Last week I met someone who, upon learning I’m a curator, asked me what I do at work every day–a reasonable question. Right now, I’m currently finishing up installing the exhibition Trisha Brown: So That the Audience Does Not Know Whether I Have Stopped Dancing with our esteemed crew. (The show opens Thursday nightwith a live performance drawing by the artist: http://calendar.walkerart.org/event.wac?id=4323)
Putting a show together is what I might describe as the spatial voodoo part of what we do. It can often feel like trying to decorate a house while you are still designing it, or building a musical instrument that you can’t try to get a sound out of until all the pieces have been assembled. It becomes easy to obsess over the tiniest details. This is because–as one of my colleagues put it–there are an infinite number of choices you can make, and at the same time, really only a few right ones.
The most difficult section of the show to hang has proven to be a large wall of archival posters from Trisha’s performances over the past three decades, which is the first thing visitors will see when they walk into the gallery. In order to visualize it, we marked off the wall dimensions on the floor, and figured out the configuration within that area. Periodically, I went up in a small lift to get a better view down onto the posters. In the course of about 24 hours, I probably tried three or four different approaches, and each one felt almost right to me.

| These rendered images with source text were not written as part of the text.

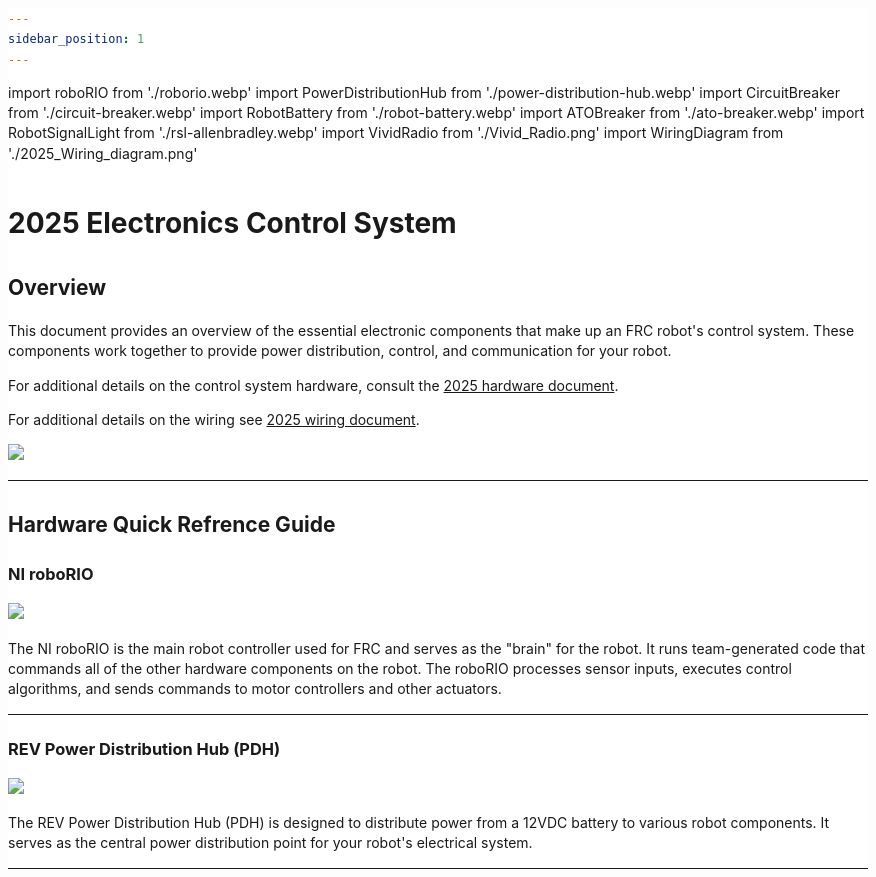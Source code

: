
 ```yaml
---
sidebar_position: 1
---
```

import roboRIO from './roborio.webp'
import PowerDistributionHub from './power-distribution-hub.webp'
import CircuitBreaker from './circuit-breaker.webp'
import RobotBattery from './robot-battery.webp'
import ATOBreaker from './ato-breaker.webp'
import RobotSignalLight from './rsl-allenbradley.webp'
import VividRadio from './Vivid_Radio.png'
import WiringDiagram from './2025_Wiring_diagram.png'

# 2025 Electronics Control System 
## Overview
This document provides an overview of the essential electronic components that make up an FRC robot's control system. These components work together to provide power distribution, control, and communication for your robot.

For additional details on the control system hardware, consult the [2025 hardware document](https://docs.wpilib.org/en/stable/docs/controls-overviews/control-system-hardware.html).

For additional details on the wiring see [2025 wiring document](https://docs.wpilib.org/en/stable/docs/zero-to-robot/step-1/basic-robot-wiring.html).  

<img src={WiringDiagram} width="1000"/>

---
## Hardware Quick Refrence Guide
### NI roboRIO

<img src={roboRIO} width="400"/>

The NI roboRIO is the main robot controller used for FRC and serves as the "brain" for the robot. It runs team-generated code that commands all of the other hardware components on the robot. The roboRIO processes sensor inputs, executes control algorithms, and sends commands to motor controllers and other actuators.

---

### REV Power Distribution Hub (PDH)

<img src={PowerDistributionHub} width="400"/>

The REV Power Distribution Hub (PDH) is designed to distribute power from a 12VDC battery to various robot components. It serves as the central power distribution point for your robot's electrical system.

---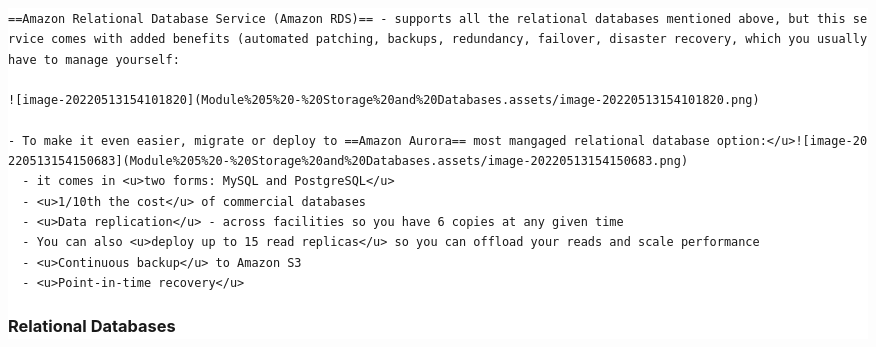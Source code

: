     ==Amazon Relational Database Service (Amazon RDS)== - supports all the relational databases mentioned above, but this service comes with added benefits (automated patching, backups, redundancy, failover, disaster recovery, which you usually have to manage yourself: 

    ![image-20220513154101820](Module%205%20-%20Storage%20and%20Databases.assets/image-20220513154101820.png)

    - To make it even easier, migrate or deploy to ==Amazon Aurora== most mangaged relational database option:</u>![image-20220513154150683](Module%205%20-%20Storage%20and%20Databases.assets/image-20220513154150683.png)
      - it comes in <u>two forms: MySQL and PostgreSQL</u> 
      - <u>1/10th the cost</u> of commercial databases
      - <u>Data replication</u> - across facilities so you have 6 copies at any given time
      - You can also <u>deploy up to 15 read replicas</u> so you can offload your reads and scale performance
      - <u>Continuous backup</u> to Amazon S3 
      - <u>Point-in-time recovery</u>

### Relational Databases
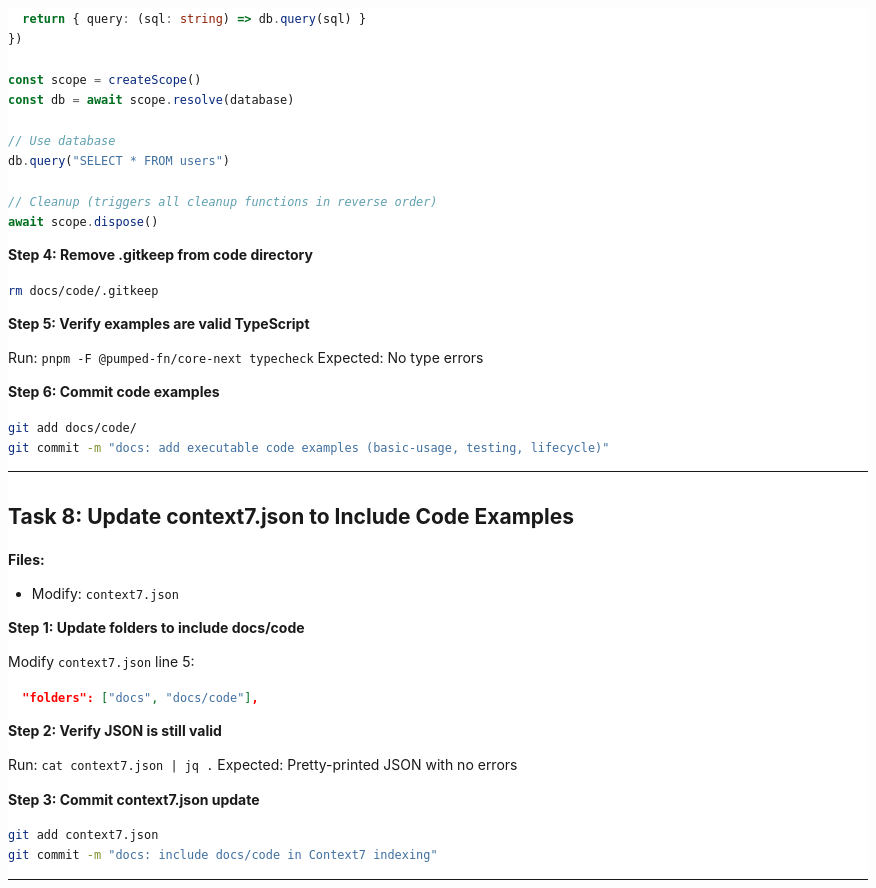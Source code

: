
 ```typescript
  return { query: (sql: string) => db.query(sql) }
})

const scope = createScope()
const db = await scope.resolve(database)

// Use database
db.query("SELECT * FROM users")

// Cleanup (triggers all cleanup functions in reverse order)
await scope.dispose()
```

**Step 4: Remove .gitkeep from code directory**

```bash
rm docs/code/.gitkeep
```

**Step 5: Verify examples are valid TypeScript**

Run: `pnpm -F @pumped-fn/core-next typecheck`
Expected: No type errors

**Step 6: Commit code examples**

```bash
git add docs/code/
git commit -m "docs: add executable code examples (basic-usage, testing, lifecycle)"
```

---

## Task 8: Update context7.json to Include Code Examples

**Files:**
- Modify: `context7.json`

**Step 1: Update folders to include docs/code**

Modify `context7.json` line 5:

```json
  "folders": ["docs", "docs/code"],
```

**Step 2: Verify JSON is still valid**

Run: `cat context7.json | jq .`
Expected: Pretty-printed JSON with no errors

**Step 3: Commit context7.json update**

```bash
git add context7.json
git commit -m "docs: include docs/code in Context7 indexing"
```

---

But the best solution eventually made itself clear.
As curators we often have ideas about how to install an artist’s work (whether by itself or with other things) to emphasize different aspects of it, or to best express certain ideas. But when it’s up against the wall, the art tends to tell us what it wants to do, refining its own image in our minds. The voodoo element of our jobs, I suppose, is everything up until that moment.